*** Materials provided ***

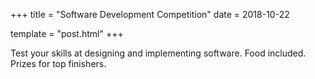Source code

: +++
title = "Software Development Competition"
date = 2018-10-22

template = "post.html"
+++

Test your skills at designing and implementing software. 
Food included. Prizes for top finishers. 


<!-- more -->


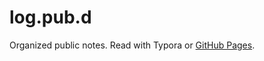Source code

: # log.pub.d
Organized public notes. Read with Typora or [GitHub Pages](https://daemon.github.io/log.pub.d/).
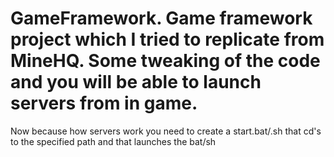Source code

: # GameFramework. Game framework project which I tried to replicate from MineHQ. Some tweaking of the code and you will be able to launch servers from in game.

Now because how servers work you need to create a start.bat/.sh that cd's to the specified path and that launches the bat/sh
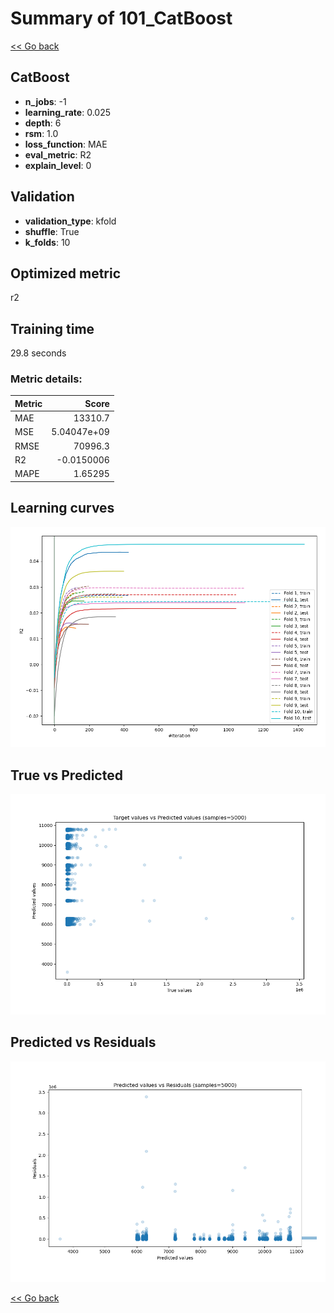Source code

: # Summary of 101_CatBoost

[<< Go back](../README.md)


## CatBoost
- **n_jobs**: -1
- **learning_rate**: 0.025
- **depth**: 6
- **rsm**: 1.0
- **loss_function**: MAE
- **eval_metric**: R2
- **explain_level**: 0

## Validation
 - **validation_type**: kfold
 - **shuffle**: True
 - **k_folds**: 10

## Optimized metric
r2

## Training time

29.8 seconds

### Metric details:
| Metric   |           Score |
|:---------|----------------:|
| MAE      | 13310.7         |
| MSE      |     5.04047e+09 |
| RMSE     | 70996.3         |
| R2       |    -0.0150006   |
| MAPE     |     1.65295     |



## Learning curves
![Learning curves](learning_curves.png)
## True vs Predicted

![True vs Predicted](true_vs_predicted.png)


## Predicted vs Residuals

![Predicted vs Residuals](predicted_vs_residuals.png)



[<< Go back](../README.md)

*** End of Materials provided ***

## Required action
The entries are to be transcribed word for word, without their images.

## Output below
Source code

: +++
title = "Software Development Competition"
date = 2018-10-22

template = "post.html"
+++

Test your skills at designing and implementing software. 
Food included. Prizes for top finishers. 


<!-- more -->


Source code

: # log.pub.d
Organized public notes. Read with Typora or [GitHub Pages](https://daemon.github.io/log.pub.d/).
Source code

: # GameFramework. Game framework project which I tried to replicate from MineHQ. Some tweaking of the code and you will be able to launch servers from in game.

Now because how servers work you need to create a start.bat/.sh that cd's to the specified path and that launches the bat/sh
Source code

: # Summary of 101_CatBoost

[<< Go back](../README.md)


## CatBoost
- **n_jobs**: -1
- **learning_rate**: 0.025
- **depth**: 6
- **rsm**: 1.0
- **loss_function**: MAE
- **eval_metric**: R2
- **explain_level**: 0

## Validation
 - **validation_type**: kfold
 - **shuffle**: True
 - **k_folds**: 10

## Optimized metric
r2

## Training time

29.8 seconds

### Metric details:
| Metric   |           Score |
|:---------|----------------:|
| MAE      | 13310.7         |
| MSE      |     5.04047e+09 |
| RMSE     | 70996.3         |
| R2       |    -0.0150006   |
| MAPE     |     1.65295     |



## Learning curves
![Learning curves](learning_curves.png)
## True vs Predicted

![True vs Predicted](true_vs_predicted.png)


## Predicted vs Residuals

![Predicted vs Residuals](predicted_vs_residuals.png)



[<< Go back](../README.md)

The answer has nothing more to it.